Around the World in Seven Months

CHAPTER XIX.

Chapter 19368 wordsPublic domain

LUCKNOW.

LUCKNOW, January 13, 1890.

We arrived here at twelve last night, after a tedious ride by rail, and I was up at seven this morning, and have been all day seeing the wonders of the city.

Since a visit to the field on which the battle of Waterloo was fought, I have never spent a day of such absorbing interest as this, for here Lawrence, with one thousand eight hundred men, held the fort against fifty thousand rebels for six months, and up the road we saw came Sir Colin Campbell and Havelock's army of relief. The buildings are riddled with balls, and we saw where Lawrence fell and the room where he died, July 4, 1857. Nothing could be more thrilling than to hear many incidents of the siege related in an admirable manner by a native guide.
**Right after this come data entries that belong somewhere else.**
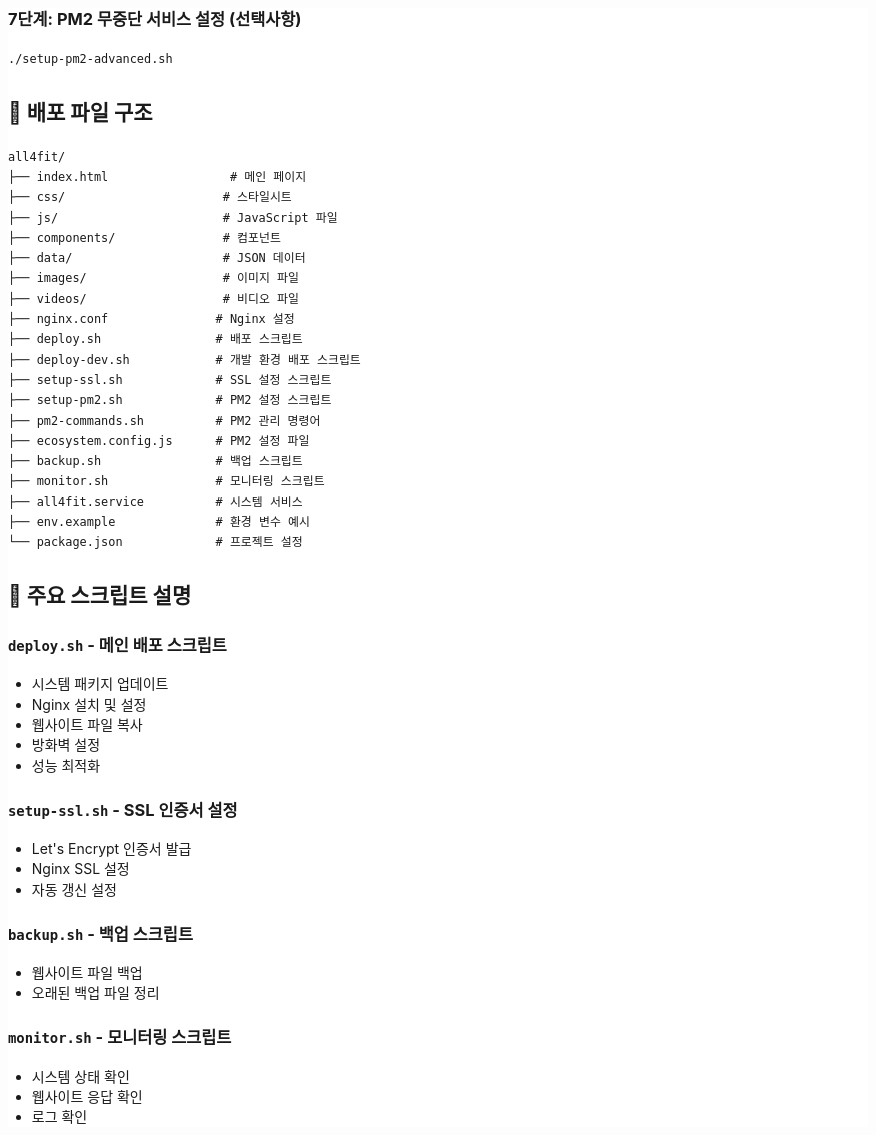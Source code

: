 ### 7단계: PM2 무중단 서비스 설정 (선택사항)
```bash
./setup-pm2-advanced.sh
```

## 📁 배포 파일 구조

```
all4fit/
├── index.html                 # 메인 페이지
├── css/                      # 스타일시트
├── js/                       # JavaScript 파일
├── components/               # 컴포넌트
├── data/                     # JSON 데이터
├── images/                   # 이미지 파일
├── videos/                   # 비디오 파일
├── nginx.conf               # Nginx 설정
├── deploy.sh                # 배포 스크립트
├── deploy-dev.sh            # 개발 환경 배포 스크립트
├── setup-ssl.sh             # SSL 설정 스크립트
├── setup-pm2.sh             # PM2 설정 스크립트
├── pm2-commands.sh          # PM2 관리 명령어
├── ecosystem.config.js      # PM2 설정 파일
├── backup.sh                # 백업 스크립트
├── monitor.sh               # 모니터링 스크립트
├── all4fit.service          # 시스템 서비스
├── env.example              # 환경 변수 예시
└── package.json             # 프로젝트 설정
```

## 🔧 주요 스크립트 설명

### `deploy.sh` - 메인 배포 스크립트
- 시스템 패키지 업데이트
- Nginx 설치 및 설정
- 웹사이트 파일 복사
- 방화벽 설정
- 성능 최적화

### `setup-ssl.sh` - SSL 인증서 설정
- Let's Encrypt 인증서 발급
- Nginx SSL 설정
- 자동 갱신 설정

### `backup.sh` - 백업 스크립트
- 웹사이트 파일 백업
- 오래된 백업 파일 정리

### `monitor.sh` - 모니터링 스크립트
- 시스템 상태 확인
- 웹사이트 응답 확인
- 로그 확인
We spent some hours in wandering about the building and ground held by the English, and especially examined the big cannons, in front of which five hundred rebels were blown away and killed.
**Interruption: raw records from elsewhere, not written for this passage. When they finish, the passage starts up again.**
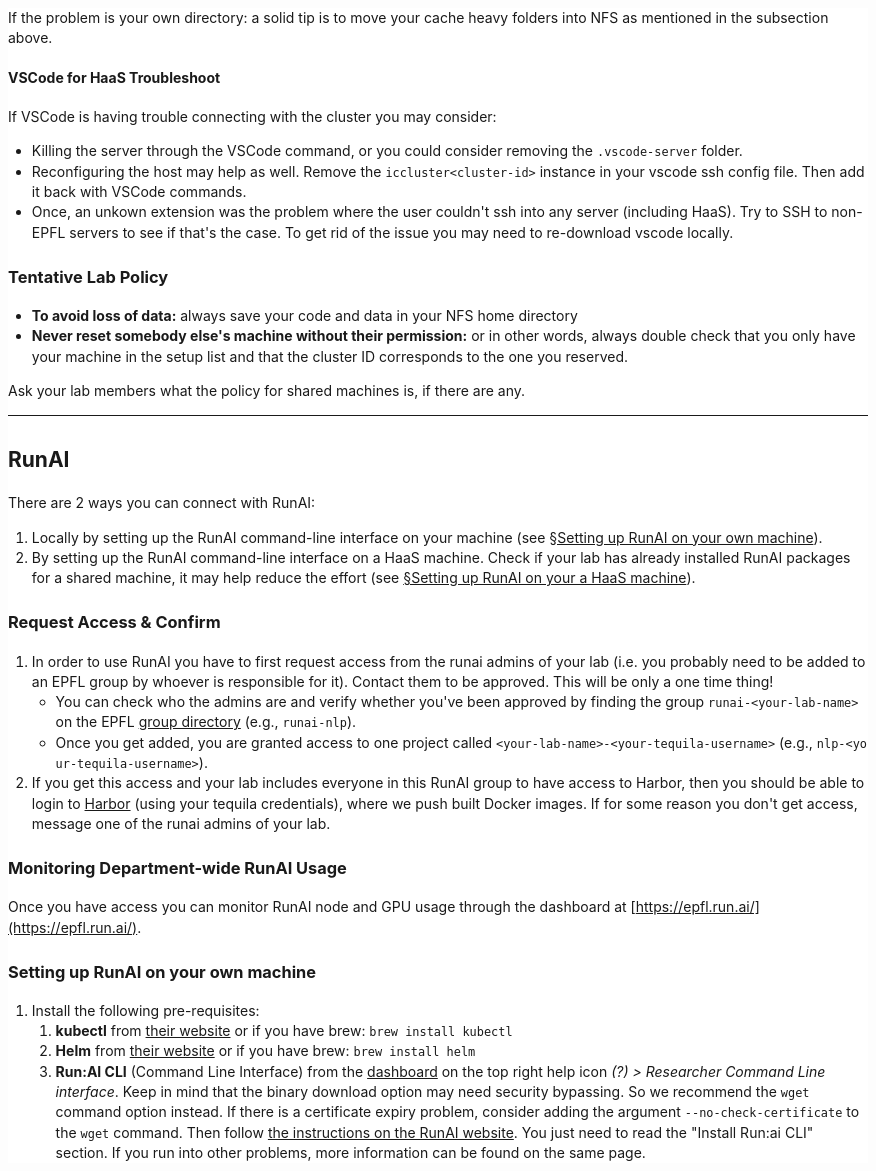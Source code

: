 If the problem is your own directory: a solid tip is to move your cache heavy folders into NFS as mentioned in the subsection above.

#### VSCode for HaaS Troubleshoot
If VSCode is having trouble connecting with the cluster you may consider:
- Killing the server through the VSCode command, or you could consider removing the `.vscode-server` folder. 
- Reconfiguring the host may help as well. Remove the `iccluster<cluster-id>` instance in your vscode ssh config file. Then add it back with VSCode commands.
- Once, an unkown extension was the problem where the user couldn't ssh into any server (including HaaS). Try to SSH to non-EPFL servers to see if that's the case. To get rid of the issue you may need to re-download vscode locally.

### Tentative Lab Policy
- **To avoid loss of data:** always save your code and data in your NFS home directory
- **Never reset somebody else's machine without their permission:** or in other words, always double check that you only have your machine in the setup list and that the cluster ID corresponds to the one you reserved.

Ask your lab members what the policy for shared machines is, if there are any.

---
## RunAI

There are 2 ways you can connect with RunAI:
1. Locally by setting up the RunAI command-line interface on your machine (see [§Setting up RunAI on your own machine](#setting-up-runai-on-your-own-machine)).
2. By setting up the RunAI command-line interface on a HaaS machine. Check if your lab has already installed RunAI packages for a shared machine, it may help reduce the effort (see [§Setting up RunAI on your a HaaS machine](#setting-up-runai-on-a-haas-machine)).

### Request Access & Confirm
1. In order to use RunAI you have to first request access from the runai admins of your lab (i.e. you probably need to be added to an EPFL group by whoever is responsible for it). Contact them to be approved. This will be only a one time thing!
	- You can check who the admins are and verify whether you've been approved by finding the group `runai-<your-lab-name>` on the EPFL [group directory](https://groups.epfl.ch/viewgroup?groupid=S29486) (e.g., `runai-nlp`).
	- Once you get added, you are granted access to one project called `<your-lab-name>-<your-tequila-username>` (e.g., `nlp-<your-tequila-username>`).
2. If you get this access and your lab includes everyone in this RunAI group to have access to Harbor, then you should be able to login to [Harbor](https://ic-registry.epfl.ch/harbor/) (using your tequila credentials), where we push built Docker images. If for some reason you don't get access, message one of the runai admins of your lab.

### Monitoring Department-wide RunAI Usage
Once you have access you can monitor RunAI node and GPU usage through the dashboard at [https://epfl.run.ai/](https://epfl.run.ai/).

### Setting up RunAI on your own machine
1. Install the following pre-requisites:
	1. **kubectl** from [their website](https://kubernetes.io/docs/tasks/tools/) or if you have brew: `brew install kubectl`
	2. **Helm** from [their website](<https://helm.sh/docs/intro/install/>) or if you have brew: `brew install helm`
	3. **Run:AI CLI** (Command Line Interface) from the [dashboard](https://epfl.run.ai/) on the top right help icon *(?) > Researcher Command Line interface*. Keep in mind that the binary download option may need security bypassing. So we recommend the `wget` command option instead. If there is a certificate expiry problem, consider adding the argument `--no-check-certificate` to the `wget` command. Then follow [the instructions on the RunAI website](https://docs.run.ai/admin/researcher-setup/cli-install/#install-runai-cli). You just need to read the "Install Run:ai CLI" section. If you run into other problems, more information can be found on the same page.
We went to a fine Mohammedan mosque, one of the minarets of which was covered with gold, and would make an architectural sensation if placed in any city in Europe or America.
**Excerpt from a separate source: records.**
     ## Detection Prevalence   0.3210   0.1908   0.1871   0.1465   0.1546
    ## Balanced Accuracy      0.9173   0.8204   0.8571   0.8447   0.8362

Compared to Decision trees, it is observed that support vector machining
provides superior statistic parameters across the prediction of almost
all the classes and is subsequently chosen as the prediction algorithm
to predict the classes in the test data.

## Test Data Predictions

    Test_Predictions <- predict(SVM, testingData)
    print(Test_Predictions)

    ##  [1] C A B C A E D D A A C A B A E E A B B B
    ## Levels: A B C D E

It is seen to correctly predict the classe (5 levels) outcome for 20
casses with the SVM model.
In the afternoon we took another ride and saw a walled enclosure of twenty acres or so, where Havelock and his Highlanders made a breach in the high wall, shot two thousand rebels in four hours, and buried them on the spot.

We stopped at various mosques and public buildings, and reached the hotel at 5 P.M.

It is a fearfully dirty place, and the sun of India, here as elsewhere, is intensely hot, but the evenings are quite cool. I saw many elephants and camels in the streets to-day, though horses and bullocks are generally used, and fine carriages drawn by horses are a common sight.

We have seen Lucknow pretty thoroughly, though one might spend a week here to advantage, especially in visiting the museum, where there are ancient and modern curiosities of the highest interest, and the mosques, which are exceedingly beautiful, in great contrast to the filthy Hindoo temples. One especially reminded me of St. Mark's at Venice.